● ACTIVITY
Search the records for the string "directory", then copy each line that has it.

(PROVIDED INFORMATION Opens)

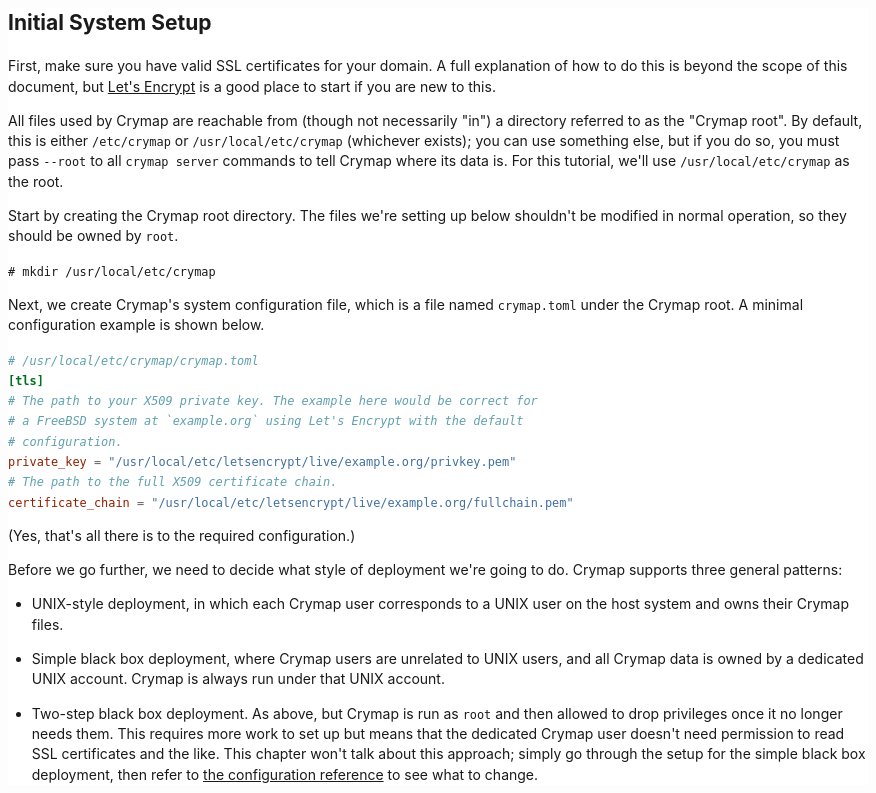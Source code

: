 ## Initial System Setup

First, make sure you have valid SSL certificates for your domain. A full
explanation of how to do this is beyond the scope of this document, but
[Let's Encrypt](https://letsencrypt.org/) is a good place to start if you are
new to this.

All files used by Crymap are reachable from (though not necessarily "in") a
directory referred to as the "Crymap root". By default, this is either
`/etc/crymap` or `/usr/local/etc/crymap` (whichever exists); you can use
something else, but if you do so, you must pass `--root` to all `crymap server`
commands to tell Crymap where its data is. For this tutorial, we'll use
`/usr/local/etc/crymap` as the root.

Start by creating the Crymap root directory. The files we're setting up below
shouldn't be modified in normal operation, so they should be owned by `root`.

```text
# mkdir /usr/local/etc/crymap
```

Next, we create Crymap's system configuration file, which is a file named
`crymap.toml` under the Crymap root. A minimal configuration example is shown
below.

```toml
# /usr/local/etc/crymap/crymap.toml
[tls]
# The path to your X509 private key. The example here would be correct for
# a FreeBSD system at `example.org` using Let's Encrypt with the default
# configuration.
private_key = "/usr/local/etc/letsencrypt/live/example.org/privkey.pem"
# The path to the full X509 certificate chain.
certificate_chain = "/usr/local/etc/letsencrypt/live/example.org/fullchain.pem"
```

(Yes, that's all there is to the required configuration.)

Before we go further, we need to decide what style of deployment we're going to
do. Crymap supports three general patterns:

- UNIX-style deployment, in which each Crymap user corresponds to a UNIX user
  on the host system and owns their Crymap files.

- Simple black box deployment, where Crymap users are unrelated to UNIX users,
  and all Crymap data is owned by a dedicated UNIX account. Crymap is always
  run under that UNIX account.

- Two-step black box deployment. As above, but Crymap is run as `root` and then
  allowed to drop privileges once it no longer needs them. This requires more
  work to set up but means that the dedicated Crymap user doesn't need
  permission to read SSL certificates and the like. This chapter won't talk
  about this approach; simply go through the setup for the simple black box
  deployment, then refer to [the configuration
  reference](admin-guide/config.md) to see what to change.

(PROVIDED INFORMATION Closes)

● EXERCISE RESPONSE
directory referred to as the "Crymap root". By default, this is either
Start by creating the Crymap root directory. The files we're setting up below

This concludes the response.